This post covers the full process: evaluating the options, automated data preparation, training, and generating figurines from text prompts.
Evaluating the Options
Before committing to a specific stack, we evaluated the main options at each layer of the pipeline.
Base Model
| Model | Quality | LoRA Support | Training Cost |
|---|---|---|---|
| Flux Dev | Best | Growing fast | ~2× SDXL |
| SDXL | Very good | Mature ecosystem | Cheapest |
| SD 3.5 | Good | Small community | Similar to SDXL |
Fine-Tuning Method
| Method | Training Images | Training Time | Quality | Flexibility |
|---|---|---|---|---|
| LoRA | 20-50 | 1-2 hrs | High | Can combine with other LoRAs |
| DreamBooth | 5-15 | 2-4 hrs | Very high | Heavier, harder to combine |
| Textual Inversion | 5-10 | 30 min | Lower | Lightweight but limited |
| Full fine-tune | 200+ | 8+ hrs, expensive GPU | Highest | Overkill for most use cases |
Training Platform
| Platform | Cost | Ease |
|---|---|---|
| Replicate | ~£0.10/train | Upload ZIP, click train |
| Google Colab (T4) | Free | ~3-4 hours, may disconnect mid-training |
| RunPod | ~£0.50-1/hr | Need to set up notebook manually |
| Local (MacBook M4 Max) | Free (hardware cost aside) | 64 GB unified memory handles Flux LoRA; ~2-3 hrs via mps backend, slower than NVIDIA but no disconnects or cloud dependency |
UI / Workflow Platform
| Platform | Best For | Cost Per Image | Notes |
|---|---|---|---|
| Gradio + Replicate API | Prototyping with simple UI with cloud inference | ~£0.02 | Upload photo, click generate, get a shareable URL |
| Gradio + local inference (M4 Max) | Same UI, fully offline | Free | Slower (~30-60s per image), no cloud dependency |
| ComfyUI (local) | Pipeline iteration, adding ControlNet, A/B testing | Free | Engineering tool, not for end users |
What We Chose
For this project: Flux Dev (base model) + LoRA (style fine-tuning) + Replicate (training and inference) + Gradio + Replicate API (quick prototyping UI).
The Approach
The pipeline has two components:
- Base model (Flux Dev) - the foundation model that already knows how to generate images.
- LoRA (Low-Rank Adaptation) - a small adapter trained on the designer’s existing work that teaches the base model their specific figurine style.
Text prompt (character description, pose, scene, accessories)
↓
Flux Dev + LoRA ──→ Figurine in the designer's style
The text prompt controls what to draw.

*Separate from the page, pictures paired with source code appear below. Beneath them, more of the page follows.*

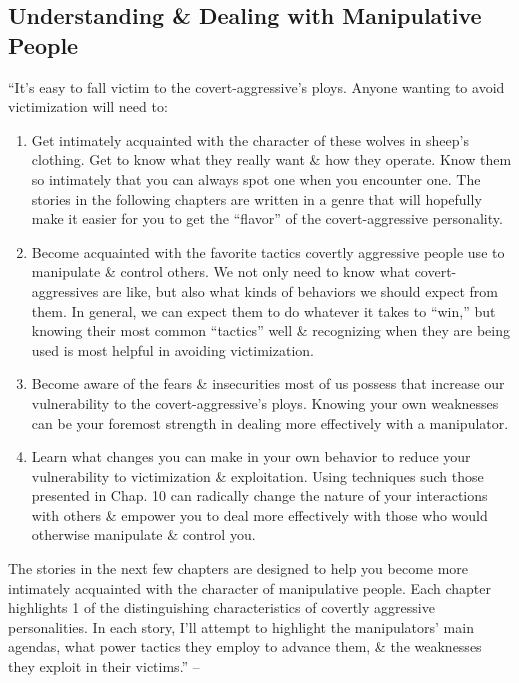 \documentclass{article}
\numberwithin{equation}{section}
\begin{document}
\subsection{Understanding \& Dealing with Manipulative People}
``It's easy to fall victim to the covert-aggressive's ploys. Anyone wanting to avoid victimization will need to:
\begin{enumerate}
	\item Get intimately acquainted with the character of these wolves in sheep's clothing. Get to know what they really want \& how they operate. Know them so intimately that you can always spot one when you encounter one. The stories in the following chapters are written in a genre that will hopefully make it easier for you to get the ``flavor'' of the covert-aggressive personality.
	\item Become acquainted with the favorite tactics covertly aggressive people use to manipulate \& control others. We not only need to know what covert-aggressives are like, but also what kinds of behaviors we should expect from them. In general, we can expect them to do whatever it takes to ``win,'' but knowing their most common ``tactics'' well \& recognizing when they are being used is most helpful in avoiding victimization.
	\item Become aware of the fears \& insecurities most of us possess that increase our vulnerability to the covert-aggressive's ploys. Knowing your own weaknesses can be your foremost strength in dealing more effectively with a manipulator.
	\item Learn what changes you can make in your own behavior to reduce your vulnerability to victimization \& exploitation. Using techniques such those presented in Chap. 10 can radically change the nature of your interactions with others \& empower you to deal more effectively with those who would otherwise manipulate \& control you.
\end{enumerate}
The stories in the next few chapters are designed to help you become more intimately acquainted with the character of manipulative people. Each chapter highlights 1 of the distinguishing characteristics of covertly aggressive personalities. In each story, I'll attempt to highlight the manipulators' main agendas, what power tactics they employ to advance them, \& the weaknesses they exploit in their victims.'' -- \cite[pp. 46--47]{Simon2010}

\end{document}
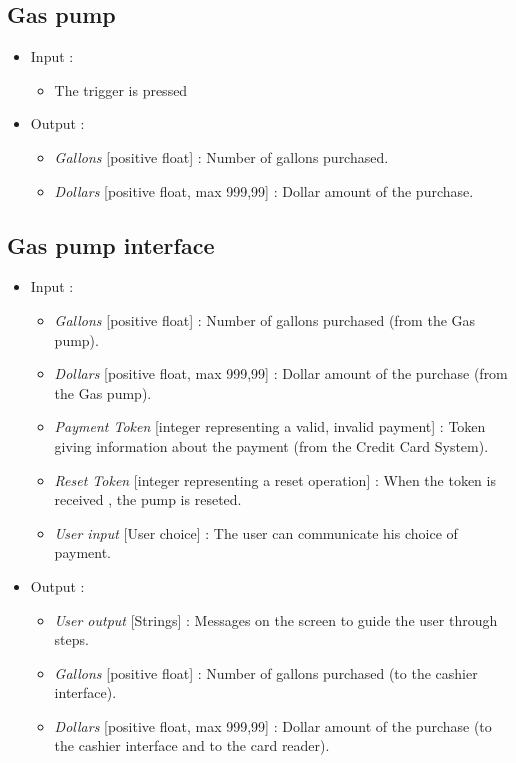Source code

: \documentclass[11pt, a4paper]{article}
\newcommand{\data}[1]{\textit{#1}}
\begin{document}
\subsection{Gas pump}

\begin{itemize}
\item Input :
		\begin{itemize}
		\item The trigger is pressed
		\end{itemize}

\item Output :
		\begin{itemize}
		\item \data{Gallons} [positive float] : Number of gallons purchased. 
    \item \data{Dollars} [positive float, max 999,99] : Dollar amount of the purchase.
		\end{itemize}
\end{itemize}



\subsection{Gas pump interface}

\begin{itemize}
\item Input :
		\begin{itemize}
    \item \data{Gallons} [positive float] : Number of gallons purchased (from the Gas pump).
    \item \data{Dollars} [positive float, max 999,99] : Dollar amount of the purchase (from the Gas pump).
    \item \data{Payment Token} [integer representing a {valid, invalid} payment] : Token giving information about the payment (from the Credit Card System).
    \item \data{Reset Token} [integer representing a reset operation] : When the token is received , the pump is reseted.
    \item \data{User input} [User choice] : The user can communicate his choice of payment.
    \end{itemize}

\item Output :
		\begin{itemize}
		\item \data{User output} [Strings] : Messages on the screen to guide the user through steps.
    \item \data{Gallons} [positive float] : Number of gallons purchased (to the cashier interface).
    \item \data{Dollars} [positive float, max 999,99] : Dollar amount of the purchase (to the cashier interface and to the card reader).
		\end{itemize}
\end{itemize}
\end{document}
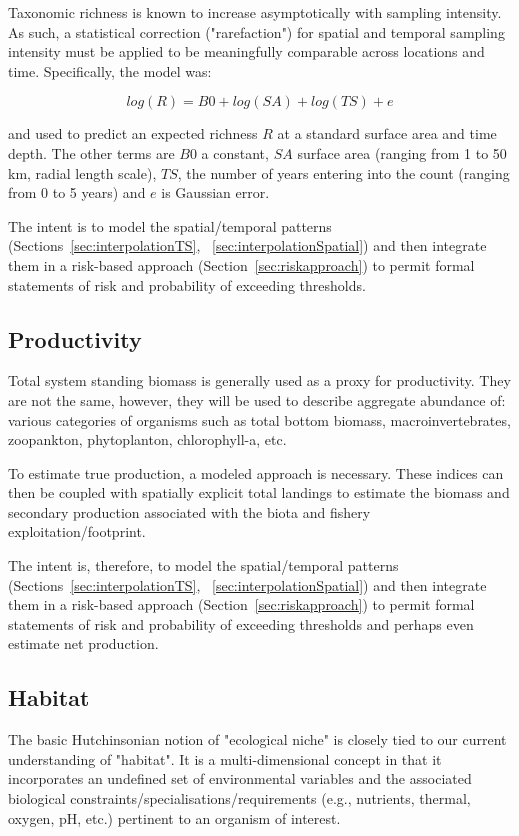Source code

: \documentclass[letterpaper,portrait,11pt]{scrartcl}
\numberwithin{equation}{section}		%
\numberwithin{figure}{section}		%
\numberwithin{table}{section}				%
\begin{document}
Taxonomic richness is known to increase asymptotically with sampling intensity. As such, a statistical correction ("rarefaction") for spatial and temporal sampling intensity must be applied to be meaningfully comparable across locations and time. Specifically, the model was:

\[
log(R) = B0 + log(SA) + log(TS) + e
\]

and used to predict an expected richness $R$ at a standard surface area and time depth. The other terms are $B0$ a constant, $SA$ surface area (ranging from 1 to 50 km, radial length scale), $TS$, the number of years entering into the count (ranging from 0 to 5 years) and $e$ is Gaussian error.  

The intent is to model the spatial/temporal patterns (Sections~\ref{sec:interpolationTS}, ~\ref{sec:interpolationSpatial}) and then integrate them in a risk-based approach (Section~\ref{sec:riskapproach}) to permit formal statements of risk and probability of exceeding thresholds. 


\subsection{Productivity}

Total system standing biomass is generally used as a proxy for productivity. They are not the same, however, they will be used to describe aggregate abundance of: various categories of organisms such as total bottom biomass, macroinvertebrates, zoopankton, phytoplanton, chlorophyll-a, etc. 

To estimate true production, a modeled approach is necessary. These indices can then be coupled with spatially explicit total landings to estimate the biomass and secondary production associated with the biota and fishery exploitation/footprint. 

The intent is, therefore, to model the spatial/temporal patterns (Sections~\ref{sec:interpolationTS}, ~\ref{sec:interpolationSpatial}) and then integrate them in a risk-based approach (Section~\ref{sec:riskapproach}) to permit formal statements of risk and probability of exceeding thresholds and perhaps even estimate net production. 


\subsection{Habitat}

The basic Hutchinsonian notion of "ecological niche" is closely tied to our current understanding of "habitat". It is a multi-dimensional concept in that it incorporates an undefined set of  environmental variables and the associated biological constraints/specialisations/requirements (e.g., nutrients, thermal, oxygen, pH, etc.) pertinent to an organism of interest. 
\end{document}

The LoRA controls how it draws.
Phase 1: Data Preparation
We started with 12 source images of figurine designs. The raw images weren’t usable for training as-is. They had header banners with branding text, bottom notes with design specs, layout labels (“FRONT”, “BACK”) overlaid on the figurines, and multi-figurine grid layouts that needed splitting into individual images.
Here’s a source image alongside the cleaned output. The header, labels, and grid were removed, and the grid was split into individual figurines.



We wrote a Python cleanup script using OpenCV, EasyOCR, and NumPy that crops headers/footers, splits grid layouts, removes overlaid text labels via inpainting, and resizes everything to 1024x1024.
A second script renamed the files sequentially (figurine_01.png, figurine_02.png, …) and generated caption .txt files for each image. Each caption includes a trigger word and a description:
a nua_figurine_style chibi figurine of a man with glasses and beard
wearing a backpack and casual outfit, stylized proportions, pastel
earth tones, flat illustration style, circular grass base
The trigger word nua_figurine_style is what activates the trained style at inference time.
Final dataset: 12 cleaned 1024x1024 PNG images with matching caption files.
Phase 2: Model and Platform Selection
We went with Flux Dev over SDXL. For figurine/illustration work specifically, Flux handles chibi proportions and flat colour styles better than SDXL. The LoRA training ecosystem has matured enough that the quality difference justifies the cost.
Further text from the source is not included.